** Opening INPUT FOR THIS TASK block **
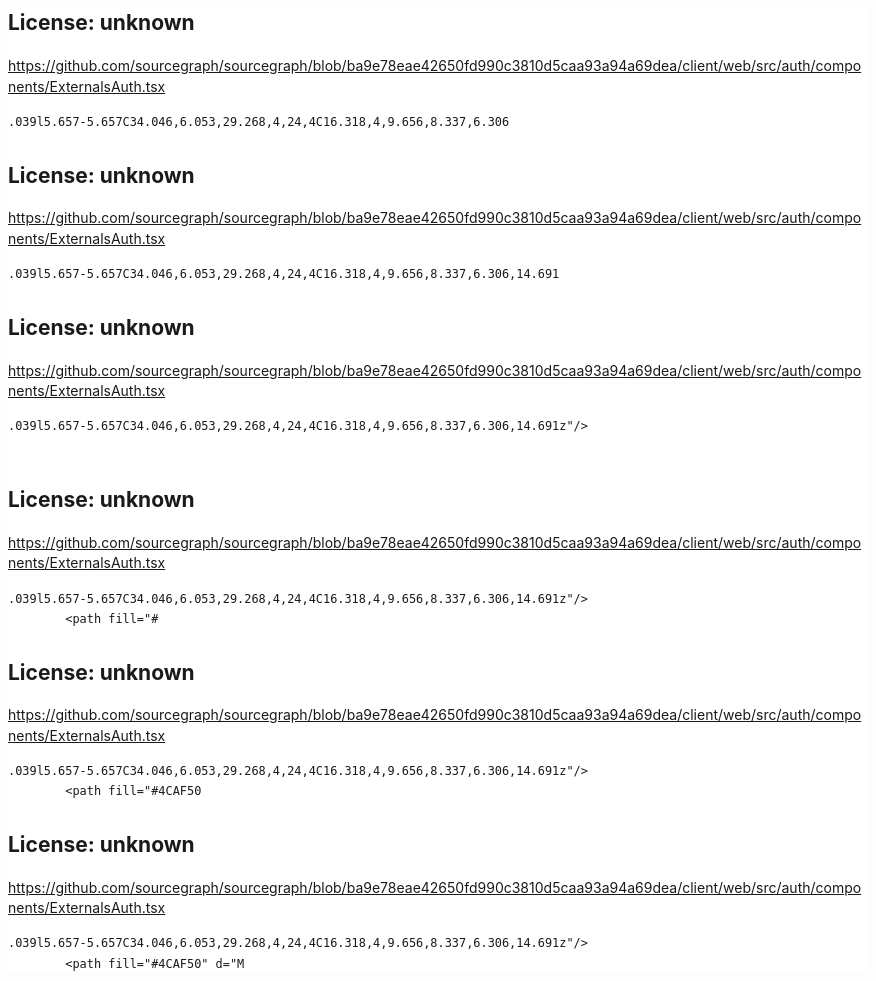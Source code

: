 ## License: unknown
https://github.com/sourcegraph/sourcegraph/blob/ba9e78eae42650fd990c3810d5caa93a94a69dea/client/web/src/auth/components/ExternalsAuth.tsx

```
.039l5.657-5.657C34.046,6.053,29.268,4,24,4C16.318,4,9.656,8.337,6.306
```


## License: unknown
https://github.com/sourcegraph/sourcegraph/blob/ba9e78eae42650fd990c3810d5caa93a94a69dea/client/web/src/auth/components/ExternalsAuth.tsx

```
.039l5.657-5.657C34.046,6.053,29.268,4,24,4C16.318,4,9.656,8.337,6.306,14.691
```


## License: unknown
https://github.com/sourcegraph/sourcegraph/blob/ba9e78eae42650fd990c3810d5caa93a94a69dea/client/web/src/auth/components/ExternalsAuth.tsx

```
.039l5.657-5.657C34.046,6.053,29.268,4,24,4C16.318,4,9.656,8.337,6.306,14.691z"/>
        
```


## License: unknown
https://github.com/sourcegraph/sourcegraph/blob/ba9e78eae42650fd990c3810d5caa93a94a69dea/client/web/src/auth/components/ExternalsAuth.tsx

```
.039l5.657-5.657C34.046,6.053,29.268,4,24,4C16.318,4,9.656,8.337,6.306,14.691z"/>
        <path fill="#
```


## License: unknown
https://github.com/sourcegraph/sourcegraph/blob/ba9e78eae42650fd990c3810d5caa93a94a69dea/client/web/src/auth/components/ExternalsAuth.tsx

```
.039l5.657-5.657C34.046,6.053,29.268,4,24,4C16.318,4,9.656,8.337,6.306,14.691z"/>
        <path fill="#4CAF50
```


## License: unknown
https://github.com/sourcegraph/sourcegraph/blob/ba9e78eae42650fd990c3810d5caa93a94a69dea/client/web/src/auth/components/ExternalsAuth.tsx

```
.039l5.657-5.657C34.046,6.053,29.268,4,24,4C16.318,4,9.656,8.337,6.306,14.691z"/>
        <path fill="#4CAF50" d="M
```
** Closing INPUT FOR THIS TASK block **
** Opening INPUT FOR THIS TASK block **
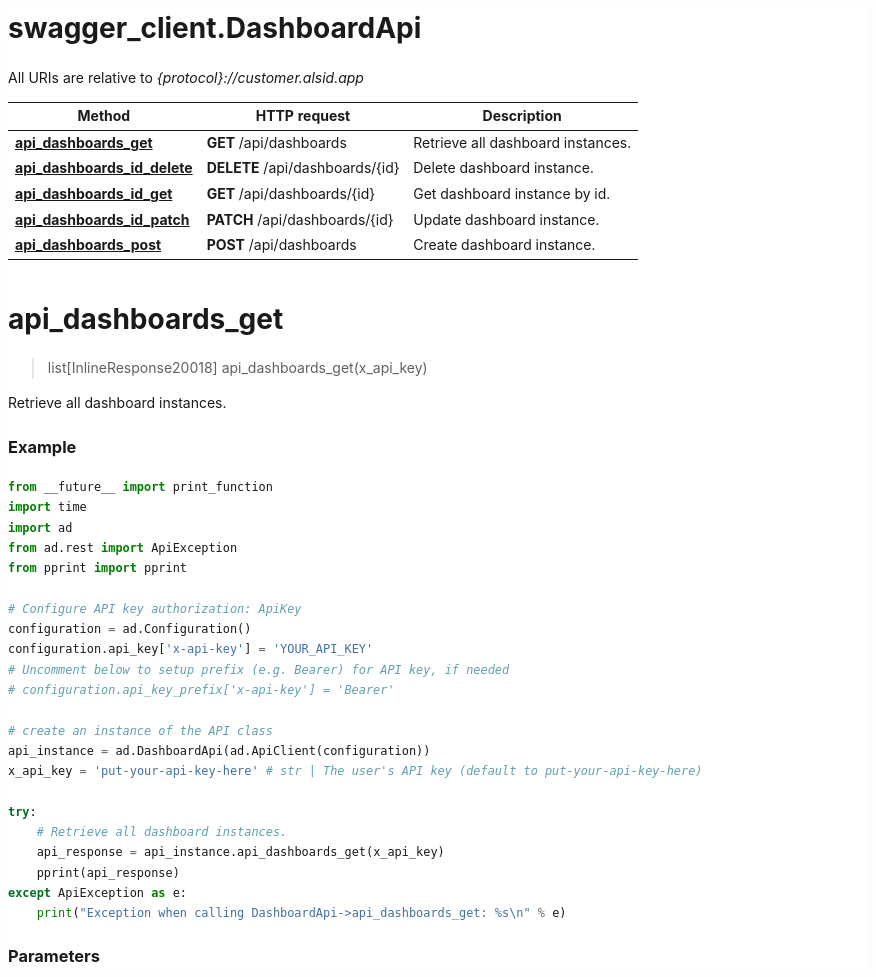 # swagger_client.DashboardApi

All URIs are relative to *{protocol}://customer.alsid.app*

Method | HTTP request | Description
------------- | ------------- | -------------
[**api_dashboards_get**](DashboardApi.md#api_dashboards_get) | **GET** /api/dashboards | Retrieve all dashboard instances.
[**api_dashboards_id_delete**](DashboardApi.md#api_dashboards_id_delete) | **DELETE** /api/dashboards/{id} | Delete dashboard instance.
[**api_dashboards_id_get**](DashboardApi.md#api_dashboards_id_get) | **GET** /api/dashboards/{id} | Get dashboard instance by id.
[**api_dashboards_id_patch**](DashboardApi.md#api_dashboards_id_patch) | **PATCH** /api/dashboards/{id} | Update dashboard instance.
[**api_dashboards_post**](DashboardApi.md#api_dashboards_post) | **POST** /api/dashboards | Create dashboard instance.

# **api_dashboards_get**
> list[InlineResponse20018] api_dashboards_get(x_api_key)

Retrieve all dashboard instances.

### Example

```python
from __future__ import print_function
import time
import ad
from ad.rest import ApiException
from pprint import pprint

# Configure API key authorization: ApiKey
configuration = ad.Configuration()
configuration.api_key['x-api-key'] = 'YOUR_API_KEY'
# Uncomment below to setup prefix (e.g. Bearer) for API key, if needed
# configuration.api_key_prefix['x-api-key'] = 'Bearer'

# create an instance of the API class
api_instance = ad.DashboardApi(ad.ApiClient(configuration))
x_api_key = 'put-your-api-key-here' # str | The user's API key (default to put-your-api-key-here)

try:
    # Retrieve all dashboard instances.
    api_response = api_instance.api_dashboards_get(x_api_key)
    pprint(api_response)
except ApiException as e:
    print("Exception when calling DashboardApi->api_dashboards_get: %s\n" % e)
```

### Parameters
** Closing INPUT FOR THIS TASK block **
** Opening INPUT FOR THIS TASK block **
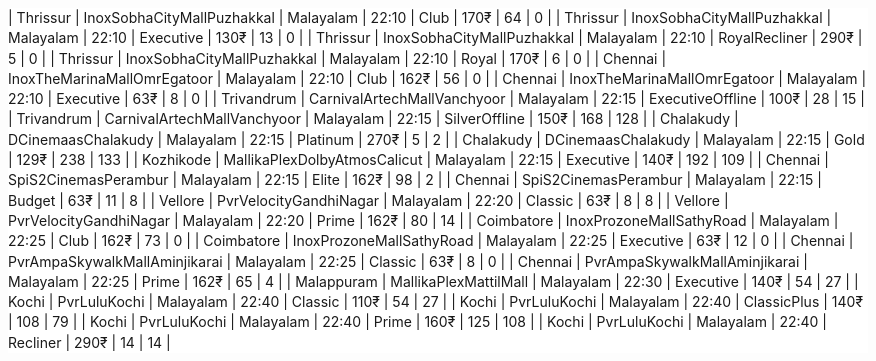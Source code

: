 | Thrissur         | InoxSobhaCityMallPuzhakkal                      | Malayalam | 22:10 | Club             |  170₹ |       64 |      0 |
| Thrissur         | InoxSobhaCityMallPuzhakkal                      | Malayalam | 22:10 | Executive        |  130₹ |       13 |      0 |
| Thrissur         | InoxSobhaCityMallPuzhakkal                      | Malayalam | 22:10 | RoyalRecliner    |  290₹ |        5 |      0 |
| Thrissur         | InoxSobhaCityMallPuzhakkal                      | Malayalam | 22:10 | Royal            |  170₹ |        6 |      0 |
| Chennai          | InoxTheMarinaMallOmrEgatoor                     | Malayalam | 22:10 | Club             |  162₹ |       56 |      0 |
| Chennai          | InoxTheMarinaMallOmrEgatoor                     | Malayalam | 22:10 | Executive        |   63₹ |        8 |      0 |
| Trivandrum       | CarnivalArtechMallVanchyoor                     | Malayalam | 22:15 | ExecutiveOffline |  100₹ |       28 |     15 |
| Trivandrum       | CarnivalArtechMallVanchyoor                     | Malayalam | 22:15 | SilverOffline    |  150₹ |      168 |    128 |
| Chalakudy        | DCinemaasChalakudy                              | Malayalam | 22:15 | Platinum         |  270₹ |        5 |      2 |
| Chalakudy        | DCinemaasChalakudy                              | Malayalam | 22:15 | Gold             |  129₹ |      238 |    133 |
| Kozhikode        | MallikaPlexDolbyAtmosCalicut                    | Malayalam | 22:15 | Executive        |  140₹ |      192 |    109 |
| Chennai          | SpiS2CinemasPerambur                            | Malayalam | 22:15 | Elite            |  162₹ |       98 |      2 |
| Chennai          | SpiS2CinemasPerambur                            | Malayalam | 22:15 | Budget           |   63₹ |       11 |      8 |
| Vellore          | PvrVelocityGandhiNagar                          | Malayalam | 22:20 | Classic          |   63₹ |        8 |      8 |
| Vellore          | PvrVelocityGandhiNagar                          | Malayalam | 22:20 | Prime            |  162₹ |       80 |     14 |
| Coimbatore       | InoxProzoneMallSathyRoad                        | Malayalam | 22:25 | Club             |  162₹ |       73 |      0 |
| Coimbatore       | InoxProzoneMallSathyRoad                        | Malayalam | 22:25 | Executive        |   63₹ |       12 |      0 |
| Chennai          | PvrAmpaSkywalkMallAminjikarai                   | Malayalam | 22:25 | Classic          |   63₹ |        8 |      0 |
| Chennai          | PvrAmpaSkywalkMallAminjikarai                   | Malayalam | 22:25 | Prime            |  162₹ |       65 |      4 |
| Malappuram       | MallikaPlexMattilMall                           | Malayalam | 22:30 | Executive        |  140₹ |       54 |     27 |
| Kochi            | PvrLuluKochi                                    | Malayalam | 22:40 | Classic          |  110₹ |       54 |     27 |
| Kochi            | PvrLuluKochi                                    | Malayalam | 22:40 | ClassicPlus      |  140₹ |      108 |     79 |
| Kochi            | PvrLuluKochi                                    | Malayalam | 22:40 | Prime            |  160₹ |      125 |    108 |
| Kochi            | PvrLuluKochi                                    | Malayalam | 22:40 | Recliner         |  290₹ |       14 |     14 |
** Closing INPUT FOR THIS TASK block **
■ **TASK TO COMPLETE**:
Copy, exactly and only, the lines above that begin with the one containing "22:15 | SilverOffline" and finish with the one containing "22:15 | Elite".

■ **SOLUTION TO THE EXERCISE**:
| Trivandrum       | CarnivalArtechMallVanchyoor                     | Malayalam | 22:15 | SilverOffline    |  150₹ |      168 |    128 |
| Chalakudy        | DCinemaasChalakudy                              | Malayalam | 22:15 | Platinum         |  270₹ |        5 |      2 |
| Chalakudy        | DCinemaasChalakudy                              | Malayalam | 22:15 | Gold             |  129₹ |      238 |    133 |
| Kozhikode        | MallikaPlexDolbyAtmosCalicut                    | Malayalam | 22:15 | Executive        |  140₹ |      192 |    109 |
| Chennai          | SpiS2CinemasPerambur                            | Malayalam | 22:15 | Elite            |  162₹ |       98 |      2 |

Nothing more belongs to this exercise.